> _WORK ITEM_
Find the lines in the records that carry the word "payment". Copy each one.
[[ RAW DATA open ]]
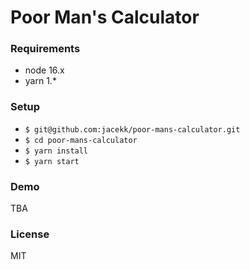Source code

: # Poor Man's Calculator

### Requirements

-   node 16.x
-   yarn 1.\*

### Setup

-   `$ git@github.com:jacekk/poor-mans-calculator.git`
-   `$ cd poor-mans-calculator`
-   `$ yarn install`
-   `$ yarn start`

### Demo

TBA

### License

MIT

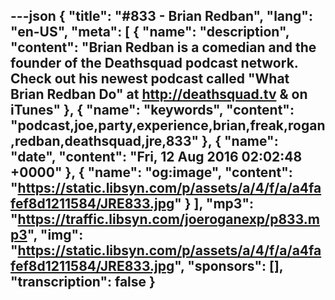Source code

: ---json
{
  "title": "#833 - Brian Redban",
  "lang": "en-US",
  "meta": [
    {
      "name": "description",
      "content": "Brian Redban is a comedian and the founder of the Deathsquad podcast network. Check out his newest podcast called \"What Brian Redban Do\" at http://deathsquad.tv & on iTunes"
    },
    {
      "name": "keywords",
      "content": "podcast,joe,party,experience,brian,freak,rogan,redban,deathsquad,jre,833"
    },
    {
      "name": "date",
      "content": "Fri, 12 Aug 2016 02:02:48 +0000"
    },
    {
      "name": "og:image",
      "content": "https://static.libsyn.com/p/assets/a/4/f/a/a4fafef8d1211584/JRE833.jpg"
    }
  ],
  "mp3": "https://traffic.libsyn.com/joeroganexp/p833.mp3",
  "img": "https://static.libsyn.com/p/assets/a/4/f/a/a4fafef8d1211584/JRE833.jpg",
  "sponsors": [],
  "transcription": false
}
---
<episode-header />

<timemark seconds="0" />

<transcribe-call-to-action />

<episode-footer />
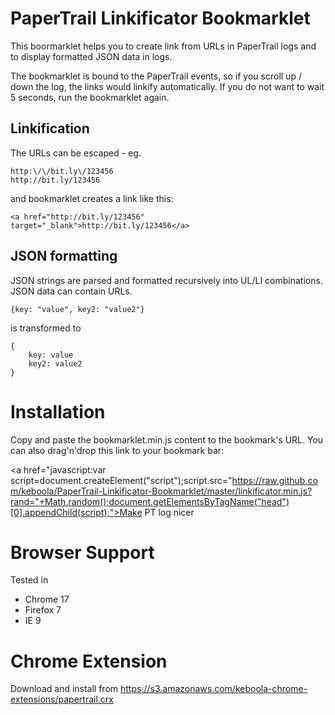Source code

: # PaperTrail Linkificator Bookmarklet

This boormarklet helps you to create link from URLs in PaperTrail logs and to display formatted JSON data in logs.

The bookmarklet is bound to the PaperTrail events, so if you scroll up / down the log, the links would linkify automatically. If you do not want to wait 5 seconds, run the bookmarklet again.

## Linkification

The URLs can be escaped - eg.

	http:\/\/bit.ly\/123456
	http://bit.ly/123456

and bookmarklet creates a link like this:

	<a href="http://bit.ly/123456" target="_blank">http://bit.ly/123456</a>

## JSON formatting


JSON strings are parsed and formatted recursively into UL/LI combinations. JSON data can contain URLs.

	{key: "value", key2: "value2"}

is transformed to

	{
		key: value
		key2: value2
	}


# Installation

Copy and paste the bookmarklet.min.js content to the bookmark's URL. You can also drag'n'drop this link to your bookmark bar:

<a href="javascript:var script=document.createElement("script");script.src="https://raw.github.com/keboola/PaperTrail-Linkificator-Bookmarklet/master/linkificator.min.js?rand="+Math.random();document.getElementsByTagName("head")[0].appendChild(script);">Make PT log nicer</a>

# Browser Support

Tested in

  * Chrome 17
  * Firefox 7
  * IE 9

# Chrome Extension

Download and install from https://s3.amazonaws.com/keboola-chrome-extensions/papertrail.crx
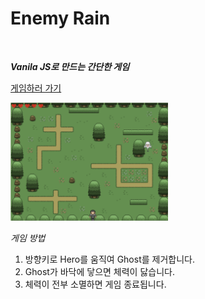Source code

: # Enemy Rain
<br />

***Vanila JS로 만드는 간단한 게임***

<a href='https://skh417.github.io/enemy-rain/html/enemy%20rain.html' target="_blank">게임하러 가기</a>

<img src="./img/example.png" alt="example" style='width:50%;' />

_게임 방법_
1. 방향키로 Hero를 움직여 Ghost를 제거합니다.
2. Ghost가 바닥에 닿으면 체력이 닳습니다.
3. 체력이 전부 소멸하면 게임 종료됩니다.
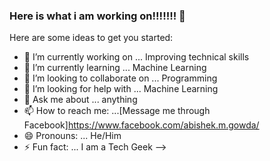 ### Here is what i am working on!!!!!!! 👋

Here are some ideas to get you started:

- 🔭 I’m currently working on ... Improving technical skills
- 🌱 I’m currently learning ... Machine Learning
- 👯 I’m looking to collaborate on ... Programming
- 🤔 I’m looking for help with ... Machine Learning
- 💬 Ask me about ... anything
- 📫 How to reach me: ...[Message me through Facebook]https://www.facebook.com/abishek.m.gowda/
- 😄 Pronouns: ... He/Him
- ⚡ Fun fact: ... I am a Tech Geek
-->
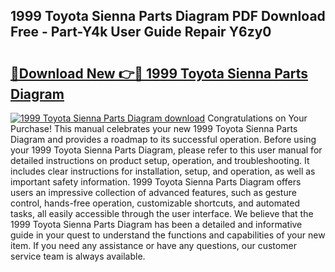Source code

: ## 1999 Toyota Sienna Parts Diagram PDF Download Free - Part-Y4k User Guide Repair Y6zy0

# <h2><a href="http://dft1bcr.blite.top/?on=1999+Toyota+Sienna+Parts+Diagram">🔗Download New 👉🔴 1999 Toyota Sienna Parts Diagram</a></h2>

[![1999 Toyota Sienna Parts Diagram download](https://i.imgur.com/lujVjoI.png)](http://dft1bcr.blite.top/?on=1999+Toyota+Sienna+Parts+Diagram)
Congratulations on Your Purchase! This manual celebrates your new 1999 Toyota Sienna Parts Diagram and provides a roadmap to its successful operation. Before using your 1999 Toyota Sienna Parts Diagram, please refer to this user manual for detailed instructions on product setup, operation, and troubleshooting. It includes clear instructions for installation, setup, and operation, as well as important safety information. 1999 Toyota Sienna Parts Diagram offers users an impressive collection of advanced features, such as gesture control, hands-free operation, customizable shortcuts, and automated tasks, all easily accessible through the user interface. We believe that the 1999 Toyota Sienna Parts Diagram has been a detailed and informative guide in your quest to understand the functions and capabilities of your new item. If you need any assistance or have any questions, our customer service team is always available.
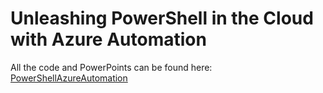# Unleashing PowerShell in the Cloud with Azure Automation

All the code and PowerPoints can be found here: [PowerShellAzureAutomation](https://github.com/jpomfret/PowerShellAzureAutomation)
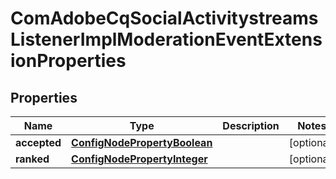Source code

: 

# ComAdobeCqSocialActivitystreamsListenerImplModerationEventExtensionProperties

## Properties

Name | Type | Description | Notes
------------ | ------------- | ------------- | -------------
**accepted** | [**ConfigNodePropertyBoolean**](ConfigNodePropertyBoolean.md) |  |  [optional]
**ranked** | [**ConfigNodePropertyInteger**](ConfigNodePropertyInteger.md) |  |  [optional]



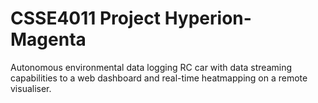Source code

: # CSSE4011 Project Hyperion-Magenta
Autonomous environmental data logging RC car with data streaming capabilities to a web dashboard and real-time heatmapping on a remote visualiser.
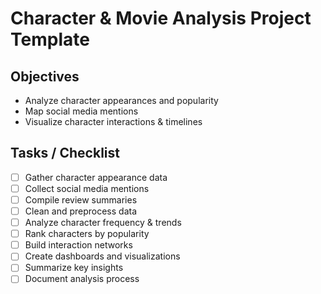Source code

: # Character & Movie Analysis Project Template

## Objectives
- Analyze character appearances and popularity
- Map social media mentions
- Visualize character interactions & timelines

## Tasks / Checklist
- [ ] Gather character appearance data
- [ ] Collect social media mentions
- [ ] Compile review summaries
- [ ] Clean and preprocess data
- [ ] Analyze character frequency & trends
- [ ] Rank characters by popularity
- [ ] Build interaction networks
- [ ] Create dashboards and visualizations
- [ ] Summarize key insights
- [ ] Document analysis process
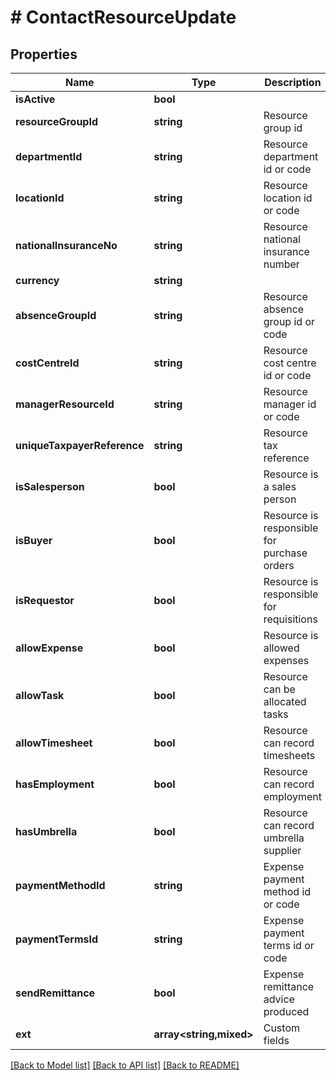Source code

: # # ContactResourceUpdate

## Properties

Name | Type | Description | Notes
------------ | ------------- | ------------- | -------------
**isActive** | **bool** |  | [optional]
**resourceGroupId** | **string** | Resource group id | [optional]
**departmentId** | **string** | Resource department id or code | [optional]
**locationId** | **string** | Resource location id or code | [optional]
**nationalInsuranceNo** | **string** | Resource national insurance number | [optional]
**currency** | **string** |  | [optional]
**absenceGroupId** | **string** | Resource absence group id or code | [optional]
**costCentreId** | **string** | Resource cost centre id or code | [optional]
**managerResourceId** | **string** | Resource manager id or code | [optional]
**uniqueTaxpayerReference** | **string** | Resource tax reference | [optional]
**isSalesperson** | **bool** | Resource is a sales person | [optional]
**isBuyer** | **bool** | Resource is responsible for purchase orders | [optional]
**isRequestor** | **bool** | Resource is responsible for requisitions | [optional]
**allowExpense** | **bool** | Resource is allowed expenses | [optional]
**allowTask** | **bool** | Resource can be allocated tasks | [optional]
**allowTimesheet** | **bool** | Resource can record timesheets | [optional]
**hasEmployment** | **bool** | Resource can record employment | [optional]
**hasUmbrella** | **bool** | Resource can record umbrella supplier | [optional]
**paymentMethodId** | **string** | Expense payment method id or code | [optional]
**paymentTermsId** | **string** | Expense payment terms id or code | [optional]
**sendRemittance** | **bool** | Expense remittance advice produced | [optional]
**ext** | **array<string,mixed>** | Custom fields | [optional]

[[Back to Model list]](../../README.md#models) [[Back to API list]](../../README.md#endpoints) [[Back to README]](../../README.md)
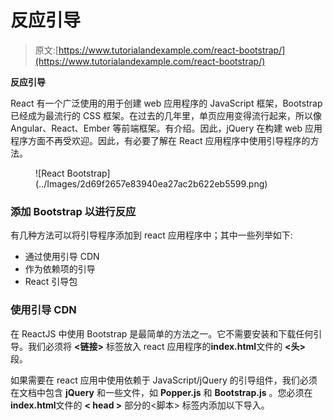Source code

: # 反应引导

> 原文:[https://www.tutorialandexample.com/react-bootstrap/](https://www.tutorialandexample.com/react-bootstrap/)

**反应引导**

React 有一个广泛使用的用于创建 web 应用程序的 JavaScript 框架，Bootstrap 已经成为最流行的 CSS 框架。在过去的几年里，单页应用变得流行起来，所以像 Angular、React、Ember 等前端框架。有介绍。因此，jQuery 在构建 web 应用程序方面不再受欢迎。因此，有必要了解在 React 应用程序中使用引导程序的方法。

<figure class="aligncenter">![React Bootstrap](../Images/2d69f2657e83940ea27ac2b622eb5599.png)</figure>

### 添加 Bootstrap 以进行反应

有几种方法可以将引导程序添加到 react 应用程序中；其中一些列举如下:

*   通过使用引导 CDN
*   作为依赖项的引导
*   React 引导包

### 使用引导 CDN

在 ReactJS 中使用 Bootstrap 是最简单的方法之一。它不需要安装和下载任何引导。我们必须将 **<链接>** 标签放入 react 应用程序的**index.html**文件的 **<头>** 段。

如果需要在 react 应用中使用依赖于 JavaScript/jQuery 的引导组件，我们必须在文档中包含 **jQuery** 和一些文件，如 **Popper.js** 和 **Bootstrap.js** 。您必须在**index.html**文件的 **< head >** 部分的<脚本> 标签内添加以下导入。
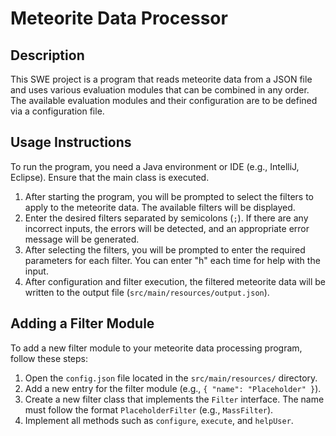 # Meteorite Data Processor

## Description
This SWE project is a program that reads meteorite data from a JSON file and uses various evaluation modules that can be combined in any order. 
The available evaluation modules and their configuration are to be defined via a configuration file.

## Usage Instructions

To run the program, you need a Java environment or IDE (e.g., IntelliJ, Eclipse). Ensure that the main class is executed.

1. After starting the program, you will be prompted to select the filters to apply to the meteorite data. The available filters will be displayed.
2. Enter the desired filters separated by semicolons (`;`). If there are any incorrect inputs, the errors will be detected, and an appropriate error message will be generated.
3. After selecting the filters, you will be prompted to enter the required parameters for each filter. You can enter "h" each time for help with the input.
4. After configuration and filter execution, the filtered meteorite data will be written to the output file (`src/main/resources/output.json`).

## Adding a Filter Module

To add a new filter module to your meteorite data processing program, follow these steps:

1. Open the `config.json` file located in the `src/main/resources/` directory.
2. Add a new entry for the filter module (e.g., `{ "name": "Placeholder" }`).
3. Create a new filter class that implements the `Filter` interface. The name must follow the format `PlaceholderFilter` (e.g., `MassFilter`).
4. Implement all methods such as `configure`, `execute`, and `helpUser`.
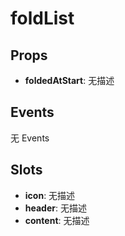 # foldList  

## Props  
- **foldedAtStart**: 无描述  

## Events  
无 Events  

## Slots  
- **icon**: 无描述
- **header**: 无描述
- **content**: 无描述
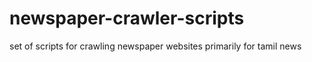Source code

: # newspaper-crawler-scripts
set of scripts for crawling newspaper websites primarily for tamil news
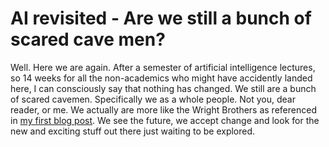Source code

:# AI revisited - Are we still a bunch of scared cave men?
Well. Here we are again. After a semester of artificial intelligence lectures, so 14 weeks for all the non-academics who might have accidently landed here, I can consciously say that nothing has changed. We still are a bunch of scared cavemen.
Specifically we as a whole people. Not you, dear reader, or me. We actually are more like the Wright Brothers as referenced in [my first blog post](https://barthsarafin.github.io/ "barthsarafin's github pages"). We see the future, we accept change and look for the new and exciting stuff out there just waiting to be explored.
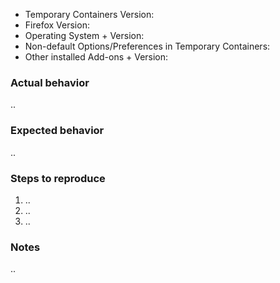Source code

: <!-- Feel free to ignore this Issue template if you just want to ask or suggest something -->
- Temporary Containers Version:
- Firefox Version:
- Operating System + Version:
- Non-default Options/Preferences in Temporary Containers:
- Other installed Add-ons + Version:
<!-- To Copy&Paste the full list of your Add-ons you can navigate to "about:support" and scroll down to "Extensions" -->

### Actual behavior
..

### Expected behavior
..

### Steps to reproduce
<!-- When your Issue involves clicking links or buttons, then please make sure to include exactly where (e.g. website loaded in a tab in a temporary container) and how (which keyboard/mouse buttons) you used -->
1. ..
2. ..
3. ..

### Notes
..


<!-- Bonus points if you provide a debug log:
- Open a new tab and navigate to "about:debugging"
- Tick the "Enable debugging" checkbox (untick again when you're done posting the Issue)
- Scroll down to Temporary Containers and click the "Debug" link
- Confirm the dialog with OK, you now see "Developer Tools" with "Console" selected
- Type into the console "log.DEBUG=true" (without the quotes), it should respond with "true" (type "log.DEBUG=false" into the console when you're done posting the Issue)
- Now reproduce your issue
- Switch back to the "Developer Tools", select everything in the console
- Copy everything in the console, paste it into a .txt file, save the file, and attach it to the issue by drag&drop'ing it into the text-box -->
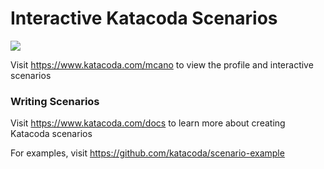 # Interactive Katacoda Scenarios

[![](http://shields.katacoda.com/katacoda/mcano/count.svg)](https://www.katacoda.com/mcano "Get your profile on Katacoda.com")

Visit https://www.katacoda.com/mcano to view the profile and interactive scenarios

### Writing Scenarios
Visit https://www.katacoda.com/docs to learn more about creating Katacoda scenarios

For examples, visit https://github.com/katacoda/scenario-example
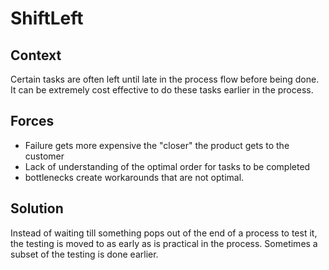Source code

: # ShiftLeft

## Context
Certain tasks are often left until late in the process flow before being done. It can be extremely cost effective to do these tasks earlier in the process.

## Forces
+ Failure gets more expensive the "closer" the product gets to the customer
+ Lack of understanding of the optimal order for tasks to be completed
+ bottlenecks create workarounds that are not optimal.

## Solution
Instead of waiting till something pops out of the end of a process to test it, the testing is moved to as early as is practical in the process.  Sometimes a subset of the testing is done earlier. 
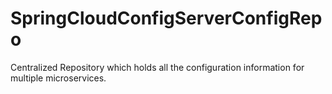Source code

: # SpringCloudConfigServerConfigRepo

Centralized Repository which holds all the configuration information for multiple microservices.
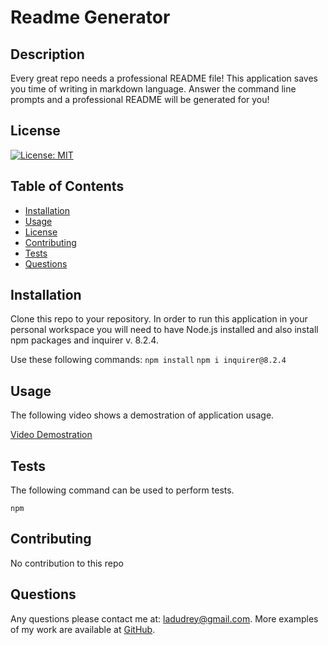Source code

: # Readme Generator
    
  ## Description
 Every great repo needs a professional README file! This application saves you time of writing in markdown language. Answer the command line prompts and a professional README will be generated for you!

  ## License
  
  [![License: MIT](https://img.shields.io/badge/License-MIT-blue.svg)](https://opensource.org/licenses/MIT)
  
  ## Table of Contents
  
  - [Installation](#installation)
  - [Usage](#usage)
  - [License](#license)
  - [Contributing](#contributing)
  - [Tests](#tests)
  - [Questions](#questions)
  
  ## Installation
  
  Clone this repo to your repository. In order to run this application in your personal workspace you will need to have Node.js installed and also install npm packages and inquirer v. 8.2.4.

  Use these following commands:
  `npm install`
  `npm i inquirer@8.2.4`
  
  ## Usage
  
  The following video shows a demostration of application usage.

  [Video Demostration](https://drive.google.com/file/d/1jG7y9ueVBCx26Elpeovn6stk6-mIniHu/view?usp=share_link)

  ## Tests
  
  The following command can be used to perform tests.

  `npm`
  
  ## Contributing
  
  No contribution to this repo
   
  ## Questions
  
  Any questions please contact me at: ladudrey@gmail.com. 
  More examples of my work are available at [GitHub](https://github.com/LDudrey).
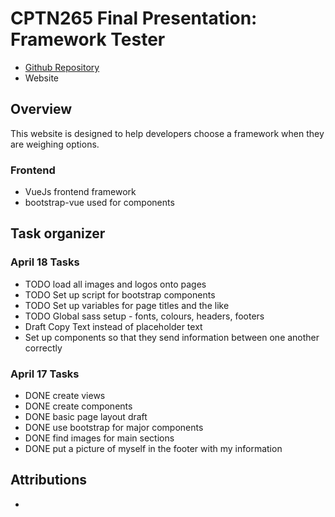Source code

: # CPTN265 Final Presentation: Framework Tester
* [Github Repository](https://github.com/ashlyn-knox/final-project)
* Website

## Overview
This website is designed to help developers choose a framework when they are weighing options.

### Frontend
* VueJs frontend framework
* bootstrap-vue used for components

## Task organizer
### April 18 Tasks
* TODO load all images and logos onto pages
* TODO Set up script for bootstrap components
* TODO Set up variables for page titles and the like
* TODO Global sass setup - fonts, colours, headers, footers
* Draft Copy Text instead of placeholder text
* Set up components so that they send information between one another correctly

### April 17 Tasks
* DONE create views
* DONE create components
* DONE basic page layout draft
* DONE use bootstrap for major components
* DONE find images for main sections
* DONE put a picture of myself in the footer with my information

## Attributions
*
[[ RAW DATA closed ]]
> _TASK SOLUTION_
**paymentMethodId** | **string** | Expense payment method id or code | [optional]
**paymentTermsId** | **string** | Expense payment terms id or code | [optional]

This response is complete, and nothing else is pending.